Turning FXN gene back on
Design has been pioneering an approach for FA treatment using molecules called GeneTACs that can bind to the GAA repeat expansion and, at the same time, pull in parts of the molecular machinery that cells use to make protein. The aim is to “turn on” the faulty FXN gene, restoring frataxin production to combat FA symptoms and slow the disease’s progression.
“Our strategy is to address the disease’s root cause by increasing endogenous frataxin levels,” Shah said.

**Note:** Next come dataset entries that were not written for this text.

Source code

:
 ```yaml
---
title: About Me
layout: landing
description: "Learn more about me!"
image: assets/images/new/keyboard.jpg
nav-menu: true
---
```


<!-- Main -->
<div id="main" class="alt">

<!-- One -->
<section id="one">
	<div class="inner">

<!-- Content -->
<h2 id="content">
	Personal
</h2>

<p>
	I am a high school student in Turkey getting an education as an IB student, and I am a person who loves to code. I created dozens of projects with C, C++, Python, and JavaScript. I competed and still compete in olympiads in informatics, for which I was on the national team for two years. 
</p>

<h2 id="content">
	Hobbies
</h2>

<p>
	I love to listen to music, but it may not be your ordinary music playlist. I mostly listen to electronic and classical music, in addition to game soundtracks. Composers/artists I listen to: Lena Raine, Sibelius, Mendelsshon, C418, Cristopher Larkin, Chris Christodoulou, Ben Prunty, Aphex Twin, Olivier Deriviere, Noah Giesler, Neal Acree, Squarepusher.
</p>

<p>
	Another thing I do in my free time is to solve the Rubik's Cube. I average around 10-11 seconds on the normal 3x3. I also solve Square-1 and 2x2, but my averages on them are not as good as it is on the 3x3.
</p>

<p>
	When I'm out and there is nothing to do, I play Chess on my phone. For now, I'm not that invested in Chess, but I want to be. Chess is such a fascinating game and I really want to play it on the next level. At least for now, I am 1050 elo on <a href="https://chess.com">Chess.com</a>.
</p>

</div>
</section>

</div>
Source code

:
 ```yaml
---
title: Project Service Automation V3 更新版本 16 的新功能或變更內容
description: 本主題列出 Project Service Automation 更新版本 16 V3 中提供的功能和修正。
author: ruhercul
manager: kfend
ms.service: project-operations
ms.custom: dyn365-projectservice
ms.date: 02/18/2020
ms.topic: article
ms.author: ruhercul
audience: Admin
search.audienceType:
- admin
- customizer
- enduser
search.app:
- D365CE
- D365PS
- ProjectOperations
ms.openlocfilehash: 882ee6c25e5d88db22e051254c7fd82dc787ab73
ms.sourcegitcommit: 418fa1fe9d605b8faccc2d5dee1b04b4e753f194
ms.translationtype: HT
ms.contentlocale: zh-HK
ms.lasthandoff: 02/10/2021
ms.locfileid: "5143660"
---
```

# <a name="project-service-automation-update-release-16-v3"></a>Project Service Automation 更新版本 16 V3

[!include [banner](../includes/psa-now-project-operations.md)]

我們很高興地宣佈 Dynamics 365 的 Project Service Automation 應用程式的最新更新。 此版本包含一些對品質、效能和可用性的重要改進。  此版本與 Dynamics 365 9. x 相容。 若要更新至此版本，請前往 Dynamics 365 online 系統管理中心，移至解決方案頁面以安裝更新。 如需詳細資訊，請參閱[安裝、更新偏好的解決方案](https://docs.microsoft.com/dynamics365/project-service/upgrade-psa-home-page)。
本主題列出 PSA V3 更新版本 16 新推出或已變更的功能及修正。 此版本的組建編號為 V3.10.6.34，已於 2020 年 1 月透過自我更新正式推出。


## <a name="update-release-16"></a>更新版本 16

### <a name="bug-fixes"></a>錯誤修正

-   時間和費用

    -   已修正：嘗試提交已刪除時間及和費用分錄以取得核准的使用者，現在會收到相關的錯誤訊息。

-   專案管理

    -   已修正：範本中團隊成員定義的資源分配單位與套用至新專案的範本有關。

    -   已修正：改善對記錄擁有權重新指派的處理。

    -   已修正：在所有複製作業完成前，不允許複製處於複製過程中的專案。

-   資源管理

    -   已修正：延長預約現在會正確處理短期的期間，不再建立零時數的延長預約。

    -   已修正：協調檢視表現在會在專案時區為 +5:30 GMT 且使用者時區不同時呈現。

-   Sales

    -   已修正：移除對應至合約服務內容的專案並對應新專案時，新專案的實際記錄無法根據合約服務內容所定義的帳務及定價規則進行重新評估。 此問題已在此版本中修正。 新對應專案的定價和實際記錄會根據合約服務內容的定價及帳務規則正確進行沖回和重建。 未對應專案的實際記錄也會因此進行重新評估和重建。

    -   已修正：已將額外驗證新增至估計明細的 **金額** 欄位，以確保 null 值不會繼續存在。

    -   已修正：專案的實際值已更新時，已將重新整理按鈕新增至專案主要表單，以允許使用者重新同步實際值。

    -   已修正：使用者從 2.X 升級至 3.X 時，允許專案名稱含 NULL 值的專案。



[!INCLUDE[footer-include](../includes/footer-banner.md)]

Design had been developing a FA-specific GeneTAC molecule dubbed DT-216 that would have been injected into the bloodstream. Data from Phase 1 studies suggested the treatment was activating the FXN gene as intended, but patients developed injection reactions to some ingredients in the formulation, prompting Design to rework the therapy.
The new formulation is expected to function like the previous one, but without the injection reactions. Design said it expects to conclude good-laboratory-practice studies of DT-216P2 by the end of this year and hopes to start testing it in people in 2025.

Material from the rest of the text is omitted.